- Plastic pallet manufacturer Range International (RAN) has placed its shares in a trading halt ahead of an upcoming capital raise
- The raise coincides with Range’s quarterly financial and activities report, which flagged the prospect of a capital raise to meet imminent cash requirements
- Overall, RAN’s sales revenue was the largest it had been in two years, but still made commentary on how COVID-19 had made 2020 a difficult year for sales
- Looking forward, RAN says it looking towards establishing a rental business
- An announcement regarding the raise is expected on or before January 29
- Prior to the trading halt, Range shares last traded at 2.5 cents each
Plastic pallet manufacturer Range International (RAN) has placed its shares in a trading halt ahead of an upcoming capital raise.

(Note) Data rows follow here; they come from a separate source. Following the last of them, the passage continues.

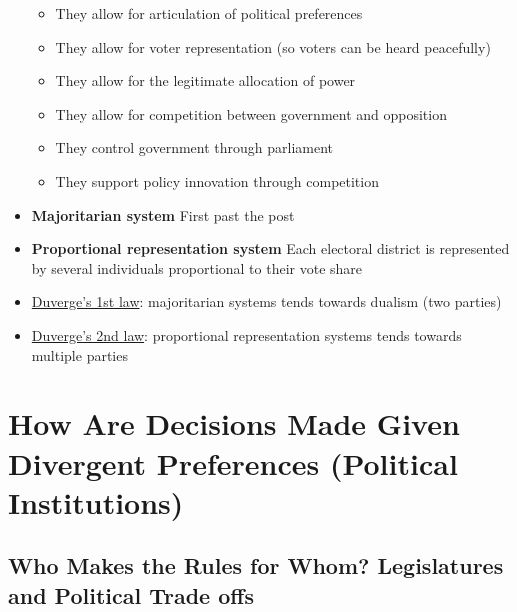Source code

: \documentclass[11pt]{article}
\begin{document}
\begin{itemize}
\begin{itemize}
\item They allow for articulation of political preferences
\item They allow for voter representation (so voters can be heard peacefully)
\item They allow for the legitimate allocation of power
\item They allow for competition between government and opposition
\item They control government through parliament
\item They support policy innovation through competition
\end{itemize}
\item \textbf{Majoritarian system} First past the post
\item \textbf{Proportional representation system} Each electoral district is represented
by several individuals proportional to their vote share
\item \href{20200716210455-duverge\_s\_1st\_law.org}{Duverge's 1st law}: majoritarian systems tends towards dualism (two parties)
\item \href{20200716210532-duverge\_s\_2nd\_law.org}{Duverge's 2nd law}: proportional representation systems tends towards multiple parties
\end{itemize}

\section{How Are Decisions Made Given Divergent Preferences (Political Institutions)}
\label{sec:org53781d0}
\subsection{Who Makes the Rules for Whom?  Legislatures and Political Trade offs}
\label{sec:org6b660b9}
\end{document}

The ASX-lister announced its share would remain in a trading halt until January 29, when a formal confirmation is expected regarding the raise.
Range has not made any indication as to how much it is seeking or how it would utilise the funds, but made mention of a capital raise at the tail end of its December 2020 appendix 4C.

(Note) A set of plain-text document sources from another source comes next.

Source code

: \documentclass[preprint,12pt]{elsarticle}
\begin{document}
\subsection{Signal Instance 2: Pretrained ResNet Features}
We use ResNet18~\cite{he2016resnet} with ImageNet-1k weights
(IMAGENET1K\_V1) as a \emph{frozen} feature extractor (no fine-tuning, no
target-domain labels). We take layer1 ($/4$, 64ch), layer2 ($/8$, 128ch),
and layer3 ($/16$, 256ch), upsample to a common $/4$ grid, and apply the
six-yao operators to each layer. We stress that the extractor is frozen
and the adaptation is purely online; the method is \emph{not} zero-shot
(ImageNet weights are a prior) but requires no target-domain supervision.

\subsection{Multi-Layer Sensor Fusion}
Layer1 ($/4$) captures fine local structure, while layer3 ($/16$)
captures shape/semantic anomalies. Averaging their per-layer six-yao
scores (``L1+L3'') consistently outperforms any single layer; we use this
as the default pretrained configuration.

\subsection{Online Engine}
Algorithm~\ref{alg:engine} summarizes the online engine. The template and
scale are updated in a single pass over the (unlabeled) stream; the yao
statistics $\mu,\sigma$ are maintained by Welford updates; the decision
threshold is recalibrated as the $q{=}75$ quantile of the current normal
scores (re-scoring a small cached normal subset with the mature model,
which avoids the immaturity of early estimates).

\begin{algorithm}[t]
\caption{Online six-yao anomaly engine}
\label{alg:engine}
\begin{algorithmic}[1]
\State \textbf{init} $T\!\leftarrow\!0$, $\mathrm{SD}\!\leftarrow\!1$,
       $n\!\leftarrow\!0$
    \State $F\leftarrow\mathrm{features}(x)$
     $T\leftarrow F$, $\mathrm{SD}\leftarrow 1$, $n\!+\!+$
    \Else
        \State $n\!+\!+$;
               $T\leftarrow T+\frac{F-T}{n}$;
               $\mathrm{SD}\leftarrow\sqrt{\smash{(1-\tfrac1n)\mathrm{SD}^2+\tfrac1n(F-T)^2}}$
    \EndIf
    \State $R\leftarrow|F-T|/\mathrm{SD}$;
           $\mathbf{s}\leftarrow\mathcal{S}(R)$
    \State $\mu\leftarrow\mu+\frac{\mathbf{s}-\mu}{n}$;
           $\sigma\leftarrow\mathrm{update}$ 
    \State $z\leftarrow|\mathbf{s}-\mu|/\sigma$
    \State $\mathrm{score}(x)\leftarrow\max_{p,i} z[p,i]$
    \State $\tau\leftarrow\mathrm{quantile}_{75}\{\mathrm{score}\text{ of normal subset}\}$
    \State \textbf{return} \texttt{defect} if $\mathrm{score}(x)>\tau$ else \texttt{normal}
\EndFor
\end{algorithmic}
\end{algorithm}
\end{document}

The trading halt coincides with the release of this quarterly report for December 2020, detailing its financial and operational activities for the period.
Range disclosed a cash and equivalents balance of US$490,000 (roughly A$633,000), which based on current spending levels, would see it through just shy of the next two quarters.
Overall, Range reported a sales revenue of US$523,000 (approximately A$676,000) for the quarter, marking its largest revenue quarter in over two years.
In the same vein, Range flagged COVID-19 conditions in Indonesia as a hindrance to the speed in which existing and prospective clients made decisions, making 2020 a “difficult” year for the company in terms of sales.
Looking forward, the company has indicated it will turn its eyes to starting a rental business called EasyPay, which will commence initially with Indonesian and Philippine companies.
RAN’s board says it recognises the negative impact it will have on working capital, but is expected to be more profitable than regular pallet sales and provide more predictable cashflow.
Prior to the trading halt, Range shares last traded at 2.5 cents each.